Но я никогда не надену это платье. Раньше я лелеяла мысль, что когда-то, когда буду выходить замуж, обязательно перешью его и пойду к алтарю в нём, но теперь оно ассоциировалось у меня только со смертью и горем. Серебристые розочки мерцали в полутьме, будто покрытые инеем, и мне стало холодно, и я почувствовала запах холодного камня и засохших цветов из семейного склепа.
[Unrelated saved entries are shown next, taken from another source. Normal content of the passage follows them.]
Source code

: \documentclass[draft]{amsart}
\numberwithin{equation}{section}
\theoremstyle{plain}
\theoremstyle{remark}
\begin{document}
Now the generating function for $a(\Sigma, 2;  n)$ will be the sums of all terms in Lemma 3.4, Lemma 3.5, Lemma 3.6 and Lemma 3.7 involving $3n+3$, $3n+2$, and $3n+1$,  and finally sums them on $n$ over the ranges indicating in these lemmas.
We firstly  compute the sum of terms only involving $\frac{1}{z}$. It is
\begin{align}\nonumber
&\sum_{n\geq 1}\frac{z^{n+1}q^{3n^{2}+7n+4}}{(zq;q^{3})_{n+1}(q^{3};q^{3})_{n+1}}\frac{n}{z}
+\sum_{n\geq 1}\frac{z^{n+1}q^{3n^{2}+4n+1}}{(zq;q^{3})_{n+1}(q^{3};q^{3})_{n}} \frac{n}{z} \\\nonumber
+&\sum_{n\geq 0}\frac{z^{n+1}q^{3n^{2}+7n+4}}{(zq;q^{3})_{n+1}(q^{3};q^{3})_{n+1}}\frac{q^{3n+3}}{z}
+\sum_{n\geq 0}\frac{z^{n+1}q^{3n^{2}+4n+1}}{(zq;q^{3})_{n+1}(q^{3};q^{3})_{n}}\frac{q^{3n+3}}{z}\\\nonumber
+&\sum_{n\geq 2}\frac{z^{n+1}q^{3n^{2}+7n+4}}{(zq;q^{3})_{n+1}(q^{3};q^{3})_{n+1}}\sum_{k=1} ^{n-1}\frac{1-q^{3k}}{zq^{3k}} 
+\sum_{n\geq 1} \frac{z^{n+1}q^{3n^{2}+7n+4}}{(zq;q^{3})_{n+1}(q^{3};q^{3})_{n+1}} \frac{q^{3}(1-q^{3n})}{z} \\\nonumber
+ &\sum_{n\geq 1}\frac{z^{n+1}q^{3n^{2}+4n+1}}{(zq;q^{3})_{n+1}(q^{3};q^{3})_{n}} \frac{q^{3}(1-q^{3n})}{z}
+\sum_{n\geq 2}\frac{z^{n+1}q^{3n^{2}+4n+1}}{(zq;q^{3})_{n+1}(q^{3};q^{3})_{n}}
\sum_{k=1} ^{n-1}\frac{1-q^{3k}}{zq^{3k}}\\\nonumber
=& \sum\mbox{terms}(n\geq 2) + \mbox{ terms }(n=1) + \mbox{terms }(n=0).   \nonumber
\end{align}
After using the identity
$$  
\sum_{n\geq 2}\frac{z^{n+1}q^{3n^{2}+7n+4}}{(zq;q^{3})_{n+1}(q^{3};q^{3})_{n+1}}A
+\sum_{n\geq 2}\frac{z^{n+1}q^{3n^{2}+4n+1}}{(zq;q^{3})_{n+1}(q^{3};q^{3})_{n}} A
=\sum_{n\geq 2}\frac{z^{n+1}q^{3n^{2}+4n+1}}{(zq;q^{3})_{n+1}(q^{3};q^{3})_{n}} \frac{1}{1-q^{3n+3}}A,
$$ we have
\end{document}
Закрыв шкаф, я встала на колени возле одной из деревянных коробок. Я методично доставала из неё все те предметы, которые мне были знакомы, но воспоминания стёрли все детали, оставив только абрисы. Вот дрезденская фарфоровая пастушка с голубой юбкой и розовыми щёчками, что стояла когда-то в матушкином будуаре. А вот чайный сервиз из резного серебра, на каждой чашке – ангелок с арфой. Я обтирала эти прекрасные предметы от пыли своим платком, им же вытирала и слёзы. На самом дне обнаружилась небольшая мраморная шкатулка с двумя кулонами-локет: в полостях покоились пряди волос – чёрная, как вороново крыло, и светло-русая, цвета солнечного луча поутру. Не в силах больше истязать себя воспоминаниями, я положила кулоны в карман и принялась складывать милые сердцу вещи обратно. Но мраморная шкатулка гулко ударилась не о дно деревянного ящика, а обо что-то металлическое, звонкое. Я провела рукой по дну и нащупала тонкую серебряную шкатулку, потемневшую от времени. Она совершенно сливалась с тёмным деревом и в полумраке комнаты была совсем неразличима.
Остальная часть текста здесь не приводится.